The company conducted technical briefings last week on the East and West Coasts to make the case for why its 58- and 65-inch VIERA plasma sets should be those big-screen consumers’ choice over large-screen LED-backlit LCD TVs.

Isao Kawahara, chief plasma engineer for the AVC Networks Co. of Panasonic Corp. Japan, pointed out what Panasonic views as the chief technological advantages in its plasma technology in the areas of color reproduction, motion rendition, black-image rendering, contrast and brightness.

The viewing distance “sweet spot” for watching a large-screen flat-panel TV at an optimal 45-to-48-degree angle from the center of the screen is about twice the height of the screen (4.7 feet for a 58-inch screen and 5.3 feet for a 65-inch screen), said Kawahara, adding that Panasonic plasma screens allow true color reproduction even for viewers sitting to the screen’s sides. 

Kawahara also said that edge-lit LED screens are more likely to have brightness differences between the center and edge images, whereas Panasonic’s plasma screens are self-illuminating for greater brightness regularity across the entire screen.  He added that edge-lit LED LCD TVs can also lose contrast at their edges depending upon the viewer’s angle; greater uniformity has been achieved in Panasonic sets, due to pixel-by-pixel control, versus LED LCDs’ local dimming technology, which controls brightness block by block, he added.

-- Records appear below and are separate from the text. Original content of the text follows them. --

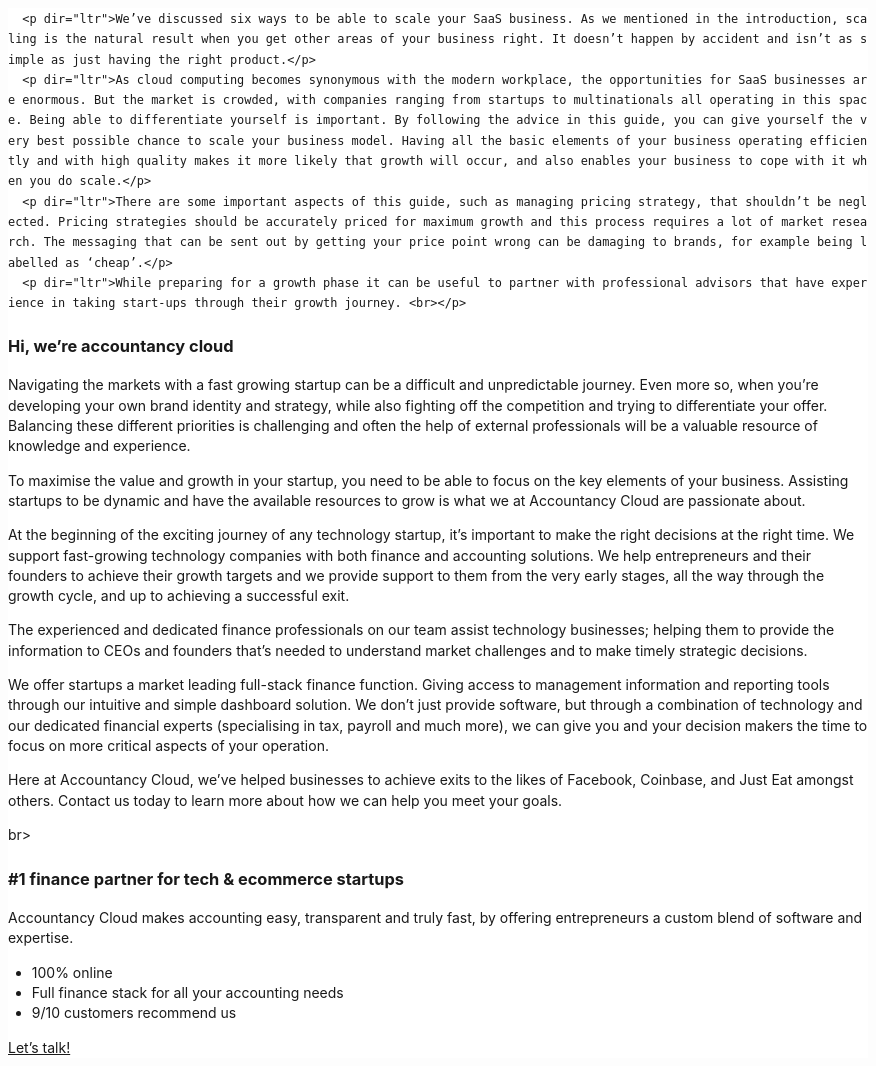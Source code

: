       <p dir="ltr">We’ve discussed six ways to be able to scale your SaaS business. As we mentioned in the introduction, scaling is the natural result when you get other areas of your business right. It doesn’t happen by accident and isn’t as simple as just having the right product.</p>
      <p dir="ltr">As cloud computing becomes synonymous with the modern workplace, the opportunities for SaaS businesses are enormous. But the market is crowded, with companies ranging from startups to multinationals all operating in this space. Being able to differentiate yourself is important. By following the advice in this guide, you can give yourself the very best possible chance to scale your business model. Having all the basic elements of your business operating efficiently and with high quality makes it more likely that growth will occur, and also enables your business to cope with it when you do scale.</p>
      <p dir="ltr">There are some important aspects of this guide, such as managing pricing strategy, that shouldn’t be neglected. Pricing strategies should be accurately priced for maximum growth and this process requires a lot of market research. The messaging that can be sent out by getting your price point wrong can be damaging to brands, for example being labelled as ‘cheap’.</p>
      <p dir="ltr">While preparing for a growth phase it can be useful to partner with professional advisors that have experience in taking start-ups through their growth journey. <br></p>
   </div>
   <div class="article__large-content mb-2 mt-1">
      <h3>Hi, we’re accountancy cloud</h3>
      <p dir="ltr">Navigating the markets with a fast growing startup can be a difficult and unpredictable journey. Even more so, when you’re developing your own brand identity and strategy, while also fighting off the competition and trying to differentiate your offer. Balancing these different priorities is challenging and often the help of external professionals will be a valuable resource of knowledge and experience.</p>
      <p dir="ltr">To maximise the value and growth in your startup, you need to be able to focus on the key elements of your business. Assisting startups to be dynamic and have the available resources to grow is what we at Accountancy Cloud are passionate about.</p>
      <p dir="ltr">At the beginning of the exciting journey of any technology startup, it’s important to make the right decisions at the right time. We support fast-growing technology companies with both finance and accounting solutions. We help entrepreneurs and their founders to achieve their growth targets and we provide support to them from the very early stages, all the way through the growth cycle, and up to achieving a successful exit.</p>
      <p dir="ltr">The experienced and dedicated finance professionals on our team assist technology businesses; helping them to provide the information to CEOs and founders that’s needed to understand market challenges and to make timely strategic decisions.</p>
      <p dir="ltr">We offer startups a market leading full-stack finance function. Giving access to management information and reporting tools through our intuitive and simple dashboard solution. We don’t just provide software, but through a combination of technology and our dedicated financial experts (specialising in tax, payroll and much more), we can give you and your decision makers the time to focus on more critical aspects of your operation.</p>
      <p dir="ltr">Here at Accountancy Cloud, we’ve helped businesses to achieve exits to the likes of Facebook, Coinbase, and Just Eat amongst others. Contact us today to learn more about how we can help you meet your goals.</p>
      br></p>
   </div>
   <div class="article__cta my-3 p-2 bg-purple">
      <h3 class="mt-0">#1 finance partner for tech &amp; ecommerce startups</h3>
      <p class="mb-1-5">Accountancy Cloud makes accounting easy, transparent and truly fast, by offering entrepreneurs a custom blend of software and expertise.</p>
      <div class="article__cta-list">
         <ul data-type="checklist">
            <li>100% online</li>
            <li>Full finance stack for all your accounting needs</li>
            <li>9/10 customers recommend us</li>
         </ul>
      </div>
      <a class="button td-none bg-black mt-0-5" href="https://theaccountancycloud.com/get-started" title="Let’s talk!">
      Let’s talk!
      </a>
   </div>
</div>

Bill Schindler, a Panasonic consultant, cited moving-image-rendering improvements in this year’s sets as a plus for plasma – particularly for satisfying the image-refresh-rate demands of gamers. 

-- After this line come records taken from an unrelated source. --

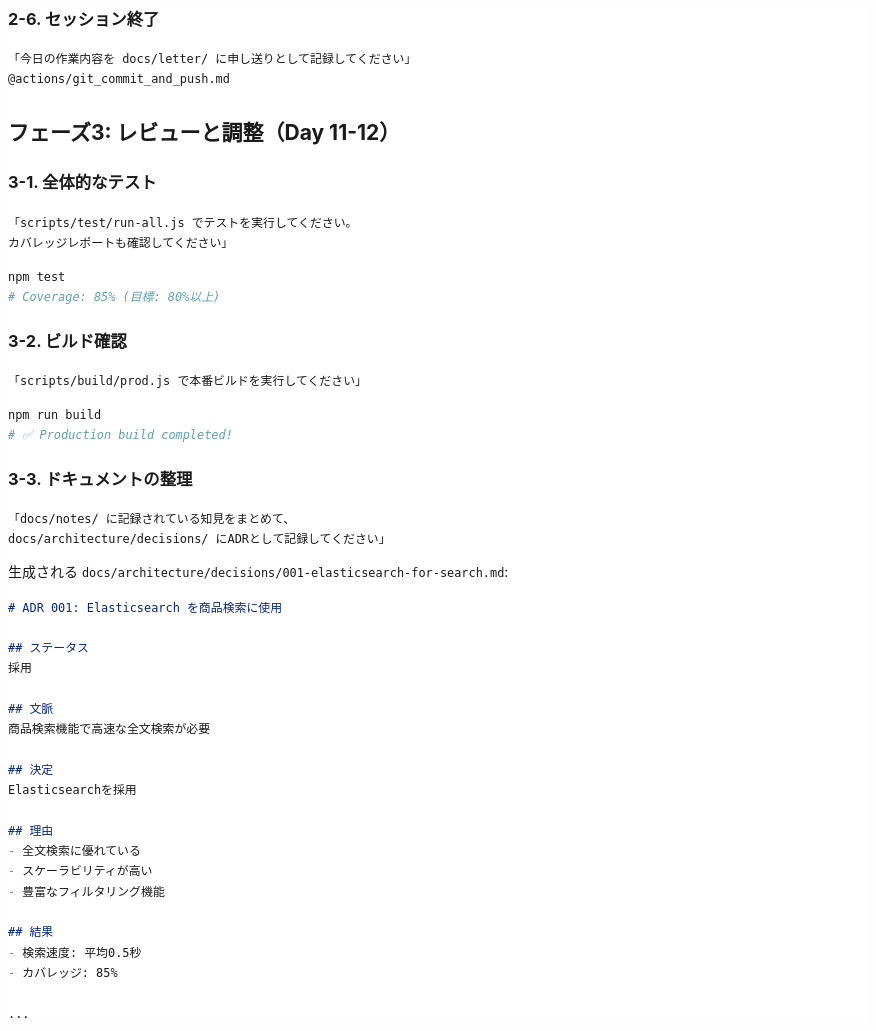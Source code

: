 ### 2-6. セッション終了

```
「今日の作業内容を docs/letter/ に申し送りとして記録してください」
@actions/git_commit_and_push.md
```

## フェーズ3: レビューと調整（Day 11-12）

### 3-1. 全体的なテスト

```
「scripts/test/run-all.js でテストを実行してください。
カバレッジレポートも確認してください」
```

```bash
npm test
# Coverage: 85% (目標: 80%以上)
```

### 3-2. ビルド確認

```
「scripts/build/prod.js で本番ビルドを実行してください」
```

```bash
npm run build
# ✅ Production build completed!
```

### 3-3. ドキュメントの整理

```
「docs/notes/ に記録されている知見をまとめて、
docs/architecture/decisions/ にADRとして記録してください」
```

生成される `docs/architecture/decisions/001-elasticsearch-for-search.md`:

```markdown
# ADR 001: Elasticsearch を商品検索に使用

## ステータス
採用

## 文脈
商品検索機能で高速な全文検索が必要

## 決定
Elasticsearchを採用

## 理由
- 全文検索に優れている
- スケーラビリティが高い
- 豊富なフィルタリング機能

## 結果
- 検索速度: 平均0.5秒
- カバレッジ: 85%

...
```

He also said that Panasonic is committed to a strong dealer training program for plasma, adding that all the TVs are endowed with a retail aid that helps dealers show them off to best effect on the sales floor: an out-of-the-box adjustment option that, when the TV is plugged in and turned on, asks whether it is being set up in a store or in a home. If “store” is selected, the picture parameters are automatically adjusted to more vivid levels.

Schindler also spoke of energy consumption, saying that the wattage gap between plasma and LCD was not as wide as it once was – and that all Panasonic plasma sets are Energy Star 3.0-compliant, using 40 percent less energy than 2007 models. “Panasonic’s 42-inch in the ‘home’ mode runs at about 142 watts – the equivalent of a 100w and a 40w light bulb,” he said, with a 1080p screen running at about 173 watts.